The best way to cycle safely on the road is to use a systematic routine. When passing a parked car, you use many of the skills that are helpful at road junctions, so it is a great way to start learning how to be a smart cyclist.
To help you develop a safe cycling routine, we’ve broken down this manoeuvre into clear steps, to enable you to ride safely and more responsibly.
1Look ahead and behind to check it's safe before moving position
Look over your right shoulder to see what’s behind you as you approach the parked car. As well as seeing what’s behind you, looking over your shoulder is a signal that tells other road users that you are about to do something.
Look ahead too, so you can anticipate oncoming traffic. This is because you will need to change your position on the road as you pass. If the road is narrow or there are parked cars on the other side of the road you may need to move into the lane of traffic coming from the other direction.
2Move into the primary position as you approach the parked car
When passing a parked car, riding in the primary cycling position will make sure that you are visible to other road users. This will also mean that you are far enough away from the parked car to avoid a car door if it opens unexpectedly.

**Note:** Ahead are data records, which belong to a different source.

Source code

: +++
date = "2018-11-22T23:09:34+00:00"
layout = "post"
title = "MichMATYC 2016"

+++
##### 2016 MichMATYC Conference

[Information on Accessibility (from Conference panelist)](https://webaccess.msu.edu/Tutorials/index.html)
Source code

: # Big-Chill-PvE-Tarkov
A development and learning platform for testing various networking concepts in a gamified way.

If there are no vehicles behind, or there is a suitable space between the vehicles moving in the traffic lane, then you can move into the primary position. Adjust your speed as necessary, so that you can move safely into position.
The primary riding position is in the centre of the traffic lane.

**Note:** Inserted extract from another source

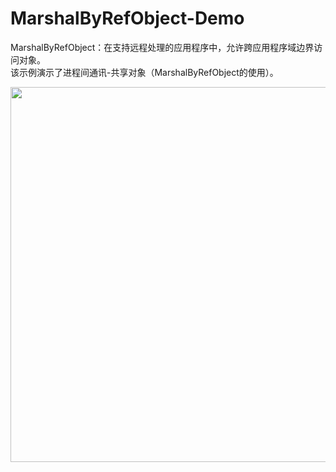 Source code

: # MarshalByRefObject-Demo
MarshalByRefObject：在支持远程处理的应用程序中，允许跨应用程序域边界访问对象。  
该示例演示了进程间通讯-共享对象（MarshalByRefObject的使用）。  

<img src="https://user-images.githubusercontent.com/31135352/233685245-8acc8a89-5118-4d28-8884-a11b80193962.png" width="600">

Adopting the primary cycling position will show your presence to traffic ahead and prevent following drivers from overtaking when it's not safe.

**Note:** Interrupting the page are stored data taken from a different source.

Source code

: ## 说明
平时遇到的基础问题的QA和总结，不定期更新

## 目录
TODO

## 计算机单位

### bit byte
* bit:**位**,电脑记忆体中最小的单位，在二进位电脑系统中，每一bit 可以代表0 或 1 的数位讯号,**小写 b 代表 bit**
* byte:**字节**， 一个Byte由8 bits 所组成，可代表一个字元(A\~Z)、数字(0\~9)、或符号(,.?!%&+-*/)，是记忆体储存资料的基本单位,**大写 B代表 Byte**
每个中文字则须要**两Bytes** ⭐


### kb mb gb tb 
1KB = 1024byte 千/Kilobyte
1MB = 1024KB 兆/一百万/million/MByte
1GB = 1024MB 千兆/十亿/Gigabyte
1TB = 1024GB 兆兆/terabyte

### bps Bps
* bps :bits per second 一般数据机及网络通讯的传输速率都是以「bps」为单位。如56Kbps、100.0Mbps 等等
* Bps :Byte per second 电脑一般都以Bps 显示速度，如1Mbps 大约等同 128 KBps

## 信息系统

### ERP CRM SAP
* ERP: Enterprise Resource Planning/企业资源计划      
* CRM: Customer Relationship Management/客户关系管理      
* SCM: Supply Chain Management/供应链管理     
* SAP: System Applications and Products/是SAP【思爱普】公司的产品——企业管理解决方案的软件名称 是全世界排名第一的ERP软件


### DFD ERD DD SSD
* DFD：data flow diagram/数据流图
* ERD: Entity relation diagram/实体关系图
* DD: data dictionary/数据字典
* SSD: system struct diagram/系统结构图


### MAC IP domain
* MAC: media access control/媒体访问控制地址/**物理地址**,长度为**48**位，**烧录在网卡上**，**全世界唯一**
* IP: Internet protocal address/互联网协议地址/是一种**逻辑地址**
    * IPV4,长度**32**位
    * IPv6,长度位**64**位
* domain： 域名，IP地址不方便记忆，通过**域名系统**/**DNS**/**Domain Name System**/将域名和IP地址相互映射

3Prepare to stop if there is not enough room to pass safely
If there is a vehicle approaching and there is not enough room to pass safely then stop and wait for it to come through. Don’t try and squeeze through a small gap as this leaves you no room for manoeuvre.
4Make sure there is enough room for the car door to open as you pass
When passing the parked car be sure to leave enough room for you to pass safely if the car door opens unexpectedly. Cycling in the primary position will mean that there is enough room for you to pass safely even if a car door is opened.
It is hard to tell if someone is sitting in a car when you pass and sometimes people will open the door without looking.
5Look before moving back into the secondary position
Once you have passed the parked car you can move back into the secondary position. Before you do that have a quick check over your left shoulder to ensure that there isn’t another cyclist moving up inside you. This is especially important when there are lots of other cyclists around but doing it every time will help to build good habits.